* [SOURCE MATERIAL]:

======

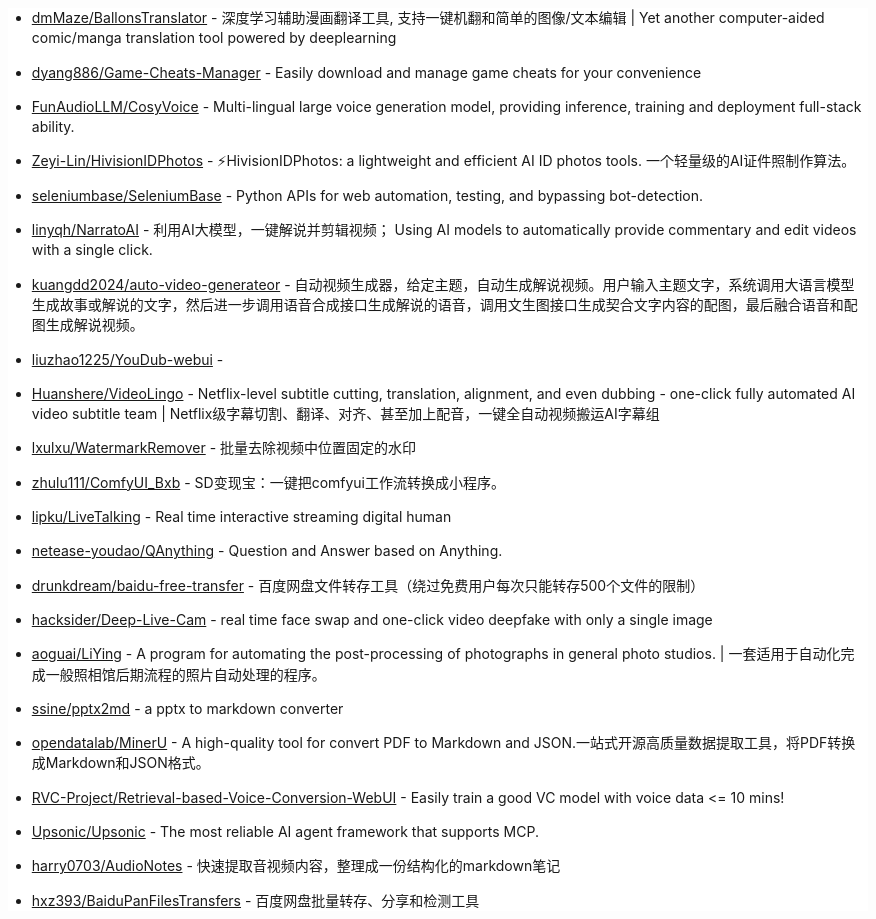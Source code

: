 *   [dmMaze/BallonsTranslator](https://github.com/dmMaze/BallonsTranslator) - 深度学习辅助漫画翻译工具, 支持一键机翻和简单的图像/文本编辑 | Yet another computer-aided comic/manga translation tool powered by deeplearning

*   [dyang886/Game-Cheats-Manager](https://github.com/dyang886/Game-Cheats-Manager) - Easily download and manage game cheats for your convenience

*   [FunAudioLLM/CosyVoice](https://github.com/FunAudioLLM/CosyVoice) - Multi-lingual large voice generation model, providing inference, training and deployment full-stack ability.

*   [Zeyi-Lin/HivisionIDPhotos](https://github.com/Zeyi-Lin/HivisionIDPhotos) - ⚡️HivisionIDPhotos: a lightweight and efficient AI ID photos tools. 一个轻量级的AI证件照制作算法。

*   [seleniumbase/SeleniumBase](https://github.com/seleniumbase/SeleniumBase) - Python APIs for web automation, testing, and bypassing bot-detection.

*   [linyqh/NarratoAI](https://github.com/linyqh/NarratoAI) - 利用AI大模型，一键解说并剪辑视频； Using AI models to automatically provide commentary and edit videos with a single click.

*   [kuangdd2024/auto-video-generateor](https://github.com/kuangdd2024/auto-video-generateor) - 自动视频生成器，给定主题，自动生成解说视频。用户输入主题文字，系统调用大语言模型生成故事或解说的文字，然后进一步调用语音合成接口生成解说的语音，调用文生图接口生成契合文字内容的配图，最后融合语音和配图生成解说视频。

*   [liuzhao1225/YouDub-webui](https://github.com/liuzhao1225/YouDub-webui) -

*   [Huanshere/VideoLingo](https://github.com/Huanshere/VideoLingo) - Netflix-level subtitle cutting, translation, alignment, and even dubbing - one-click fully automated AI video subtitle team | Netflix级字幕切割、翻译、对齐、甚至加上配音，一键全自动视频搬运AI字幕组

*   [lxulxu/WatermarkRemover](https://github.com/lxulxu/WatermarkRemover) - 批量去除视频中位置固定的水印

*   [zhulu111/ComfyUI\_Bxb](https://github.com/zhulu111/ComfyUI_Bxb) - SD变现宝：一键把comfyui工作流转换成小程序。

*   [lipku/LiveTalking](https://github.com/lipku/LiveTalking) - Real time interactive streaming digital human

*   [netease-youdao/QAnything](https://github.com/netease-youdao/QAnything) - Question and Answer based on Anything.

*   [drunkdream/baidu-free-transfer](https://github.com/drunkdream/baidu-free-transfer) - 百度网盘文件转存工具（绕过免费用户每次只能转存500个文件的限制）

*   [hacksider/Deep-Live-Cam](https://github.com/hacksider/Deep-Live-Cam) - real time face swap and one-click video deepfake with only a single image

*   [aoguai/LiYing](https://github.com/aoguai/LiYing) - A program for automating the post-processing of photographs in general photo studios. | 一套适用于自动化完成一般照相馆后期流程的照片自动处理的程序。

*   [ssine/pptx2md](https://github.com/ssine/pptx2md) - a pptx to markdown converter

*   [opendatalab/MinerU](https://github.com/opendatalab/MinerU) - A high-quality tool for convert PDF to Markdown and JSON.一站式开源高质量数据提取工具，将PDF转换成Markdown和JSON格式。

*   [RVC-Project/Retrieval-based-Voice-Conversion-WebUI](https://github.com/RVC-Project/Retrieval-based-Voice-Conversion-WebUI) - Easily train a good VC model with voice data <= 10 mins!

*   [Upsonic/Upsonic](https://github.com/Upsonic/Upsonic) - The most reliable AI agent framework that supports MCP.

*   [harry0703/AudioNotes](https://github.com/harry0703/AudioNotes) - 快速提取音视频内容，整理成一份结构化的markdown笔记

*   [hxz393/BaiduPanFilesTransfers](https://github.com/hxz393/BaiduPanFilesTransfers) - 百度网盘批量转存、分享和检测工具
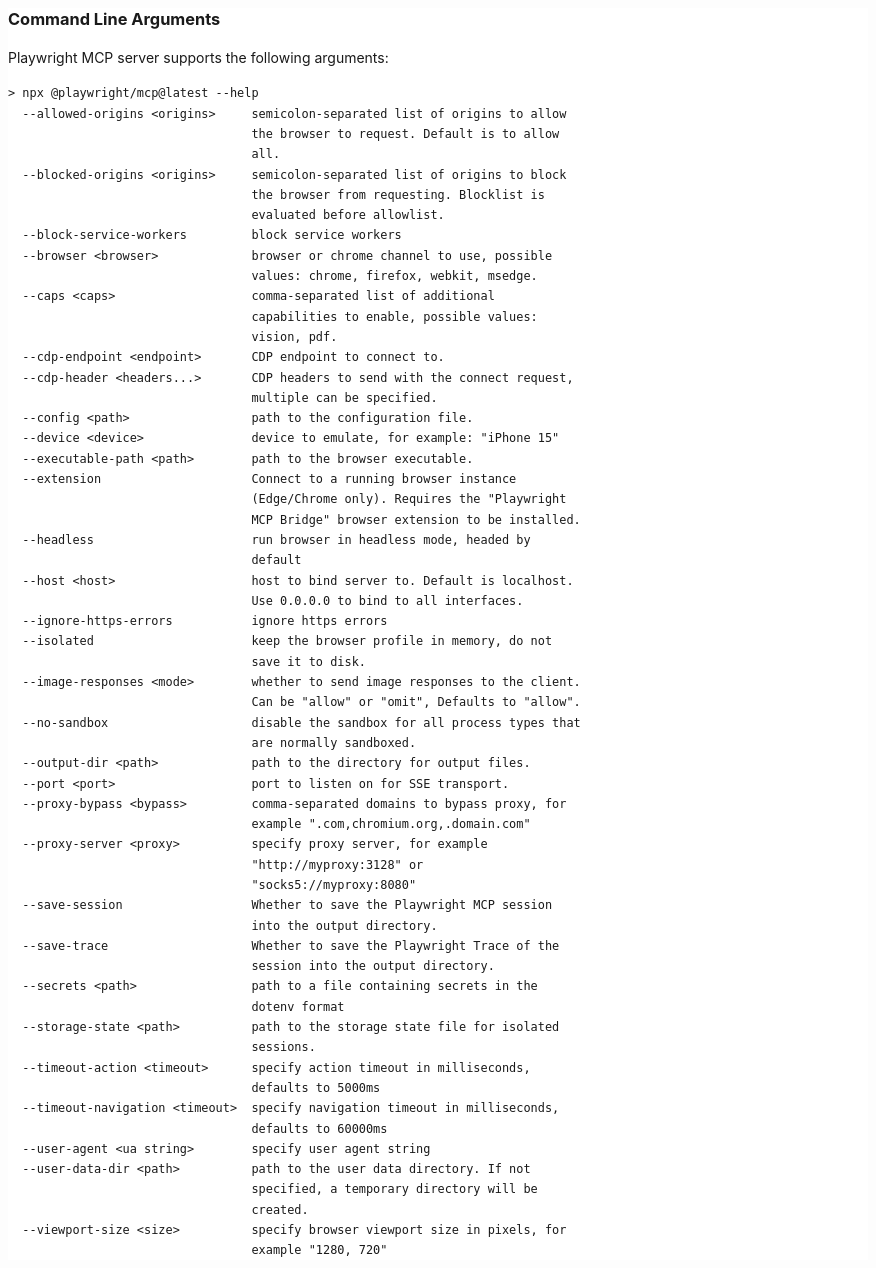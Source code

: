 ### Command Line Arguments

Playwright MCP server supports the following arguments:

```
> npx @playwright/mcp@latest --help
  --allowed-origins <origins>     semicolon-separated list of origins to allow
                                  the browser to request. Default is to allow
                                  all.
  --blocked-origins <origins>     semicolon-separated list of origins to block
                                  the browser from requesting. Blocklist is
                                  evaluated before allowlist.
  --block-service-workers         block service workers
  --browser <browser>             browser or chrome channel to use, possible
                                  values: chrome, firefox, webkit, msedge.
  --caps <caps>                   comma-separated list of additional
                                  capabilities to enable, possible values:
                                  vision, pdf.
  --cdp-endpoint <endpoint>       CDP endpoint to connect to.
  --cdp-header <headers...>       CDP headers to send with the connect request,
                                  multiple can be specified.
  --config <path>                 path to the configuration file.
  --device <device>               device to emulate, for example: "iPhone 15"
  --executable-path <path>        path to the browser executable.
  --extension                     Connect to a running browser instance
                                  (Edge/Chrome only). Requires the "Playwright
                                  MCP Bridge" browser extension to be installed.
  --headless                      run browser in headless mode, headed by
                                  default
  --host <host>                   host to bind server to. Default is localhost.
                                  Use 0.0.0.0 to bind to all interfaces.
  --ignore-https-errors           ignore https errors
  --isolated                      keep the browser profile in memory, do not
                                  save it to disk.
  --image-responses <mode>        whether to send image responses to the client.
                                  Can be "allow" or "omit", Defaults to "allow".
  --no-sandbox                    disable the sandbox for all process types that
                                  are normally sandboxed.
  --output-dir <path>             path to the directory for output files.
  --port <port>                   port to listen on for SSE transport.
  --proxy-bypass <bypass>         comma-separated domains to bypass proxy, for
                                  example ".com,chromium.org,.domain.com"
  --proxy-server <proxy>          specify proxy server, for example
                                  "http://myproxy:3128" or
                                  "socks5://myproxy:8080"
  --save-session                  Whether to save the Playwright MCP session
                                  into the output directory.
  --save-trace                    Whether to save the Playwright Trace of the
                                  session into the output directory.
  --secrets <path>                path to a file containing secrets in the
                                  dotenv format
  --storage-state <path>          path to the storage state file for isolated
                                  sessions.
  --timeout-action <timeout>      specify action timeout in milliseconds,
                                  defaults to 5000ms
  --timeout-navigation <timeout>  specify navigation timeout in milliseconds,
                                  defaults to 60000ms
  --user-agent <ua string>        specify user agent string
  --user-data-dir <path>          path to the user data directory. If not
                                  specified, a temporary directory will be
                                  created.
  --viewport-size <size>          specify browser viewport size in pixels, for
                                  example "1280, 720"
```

======

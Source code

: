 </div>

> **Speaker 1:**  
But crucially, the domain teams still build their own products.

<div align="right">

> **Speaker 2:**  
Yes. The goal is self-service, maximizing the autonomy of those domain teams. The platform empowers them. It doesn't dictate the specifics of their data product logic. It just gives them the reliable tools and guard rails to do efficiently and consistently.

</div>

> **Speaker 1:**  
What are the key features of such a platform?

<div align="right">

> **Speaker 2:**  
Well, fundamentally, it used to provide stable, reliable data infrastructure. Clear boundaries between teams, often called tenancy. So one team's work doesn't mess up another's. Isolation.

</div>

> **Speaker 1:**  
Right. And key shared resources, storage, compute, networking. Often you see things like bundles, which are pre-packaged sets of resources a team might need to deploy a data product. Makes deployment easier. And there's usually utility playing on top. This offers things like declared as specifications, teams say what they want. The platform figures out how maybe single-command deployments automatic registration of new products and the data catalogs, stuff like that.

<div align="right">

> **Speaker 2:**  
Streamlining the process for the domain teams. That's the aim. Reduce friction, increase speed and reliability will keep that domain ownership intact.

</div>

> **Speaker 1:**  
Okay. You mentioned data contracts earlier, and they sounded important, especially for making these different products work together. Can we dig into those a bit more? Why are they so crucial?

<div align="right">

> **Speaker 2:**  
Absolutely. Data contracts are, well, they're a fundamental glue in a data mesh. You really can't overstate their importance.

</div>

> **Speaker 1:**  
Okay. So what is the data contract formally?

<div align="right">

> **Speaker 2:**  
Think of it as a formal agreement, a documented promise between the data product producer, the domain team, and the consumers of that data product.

======

From the listing above, repeat exactly the lines starting at the line that includes "Okay. You mentioned" and ending at the line that includes "Think of it", with nothing outside that span.

* [RESPONSE]:
Okay. You mentioned data contracts earlier, and they sounded important, especially for making these different products work together. Can we dig into those a bit more? Why are they so crucial?

<div align="right">

> **Speaker 2:**  
Absolutely. Data contracts are, well, they're a fundamental glue in a data mesh. You really can't overstate their importance.

</div>

> **Speaker 1:**  
Okay. So what is the data contract formally?

<div align="right">

> **Speaker 2:**  
Think of it as a formal agreement, a documented promise between the data product producer, the domain team, and the consumers of that data product.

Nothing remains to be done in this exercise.